Structure and inference in hypergraphs with node attributes

Anna Badalyan; Nicolò Ruggeri; Caterina De Bacco

Structure and inference in hypergraphs with node attributes

Anna Badalyan, Nicolò Ruggeri, Caterina De Bacco

TL;DR

This study presents a model that integrates higher-order interactions and node attributes for improved community detection in hypergraphs, demonstrating superior accuracy and efficiency in hyperedge prediction and community division tasks.

Abstract

Many networked datasets with units interacting in groups of two or more, encoded with hypergraphs, are accompanied by extra information about nodes, such as the role of an individual in a workplace. Here we show how these node attributes can be used to improve our understanding of the structure resulting from higher-order interactions. We consider the problem of community detection in hypergraphs and develop a principled model that combines higher-order interactions and node attributes to better represent the observed interactions and to detect communities more accurately than using either of these types of information alone. The method learns automatically from the input data the extent to which structure and attributes contribute to explain the data, down weighing or discarding attributes if not informative. Our algorithmic implementation is efficient and scales to large hypergraphs and interactions of large numbers of units. We apply our method to a variety of systems, showing strong performance in hyperedge prediction tasks and in selecting community divisions that correlate with attributes when these are informative, but discarding them otherwise. Our approach illustrates the advantage of using informative node attributes when available with higher-order data.

Structure and inference in hypergraphs with node attributes

TL;DR

Abstract

Paper Structure (5 sections, 32 equations, 9 figures, 5 tables, 1 algorithm)

This paper contains 5 sections, 32 equations, 9 figures, 5 tables, 1 algorithm.

Synthetic data generation
Solving for the membership matrix updates
Alternative formulation for excluding attributes
The advantages of using a hypergraph representation
Additional results of community detection

Figures (9)

Figure 1: Community detection in synthetic hypegraphs.
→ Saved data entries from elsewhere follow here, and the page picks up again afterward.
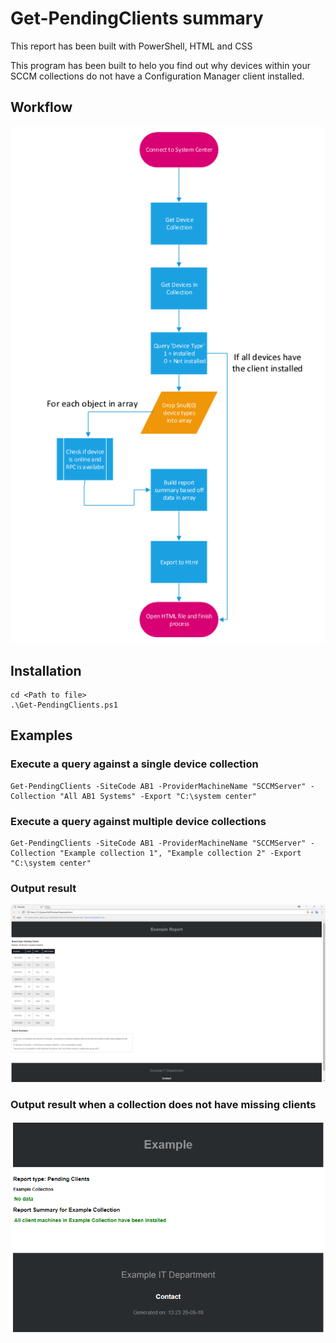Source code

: # Get-PendingClients summary

<p>
  This report has been built with PowerShell, HTML and CSS
  
This program has been built to helo you find out why devices within your SCCM collections do not have a Configuration Manager client installed.</p>

## Workflow

![Alt text](Get-PendingClients.PNG?raw=true "Get-PendingClients Workflow")

## Installation
```
cd <Path to file>
.\Get-PendingClients.ps1
```

## Examples

### Execute a query against a single device collection
```
Get-PendingClients -SiteCode AB1 -ProviderMachineName "SCCMServer" -Collection "All AB1 Systems" -Export "C:\system center"
```
### Execute a query against multiple device collections
```
Get-PendingClients -SiteCode AB1 -ProviderMachineName "SCCMServer" -Collection "Example collection 1", "Example collection 2" -Export "C:\system center"
```

### Output result
![Alt text](Example-result.PNG?raw=true "HTML Report")

### Output result when a collection does not have missing clients
![Alt text](Example-Result2.PNG?raw=true "HTML Report")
We show the cosine similarity between the communities inferred by the various algorithms and the ground truth communities in synthetic hypergraphs, with $N=500$ and $E = 2720$. We show results for different numbers of communities $K$ (from left to right). The number of attributes $Z$ is selected to be equal to $K$, and the parameter $\gamma$ is set equal to the fraction $\rho$ of unshuffled attributes. We compare HyCoSBM with Hy-MMSBM, which serves as a baseline that only employs structural information. We also measure the cosine similarity of the attribute matrix $X$ and the ground truth membership matrix $u$ Only attributes). Lines and shades around them are averages and standard deviations over $10$ different network realisations.
Figure 2: Predicting interactions in close-proximity datasets with partial observations. We show the performance of various methods in hyperedge prediction tasks, measured by AUC, as we vary the fraction of hyperedges made available to the algorithms. This plot shows that the performance of HyCoSBM remains high when fewer hyperedges are available in input, while that of the algorithms which do not use any attribute drops. Lines and shades around them are averages and standard deviations over $5$ cross-validation folds.
Figure 3: Communities detected in a Workplace dataset from partial observations of close-proximity interactions. We vary the fraction of hyperedges given in input to the algorithms (top: $100\%$, bottom: $50\%$) and compare the inferred communities against the attribute departement (top left). The AUC barplot (bottom-left) shows the performance of the models in hyperedge prediction. Bars and error bars are averages and standard deviations over $5$ cross-validation folds. This plot shows that HyCoSBM is able to use the attributes effectively to keep performance high even at a low fraction of input observations.
Figure 4: AUC on contacts dataset with partial hyperedges: uncorrelated attributes. Using sex and has facebook as the attributes, the performance of all models drops as the hyperedges are removed. Lines and shades around them are averages and standard deviations over $5$ cross-validation folds.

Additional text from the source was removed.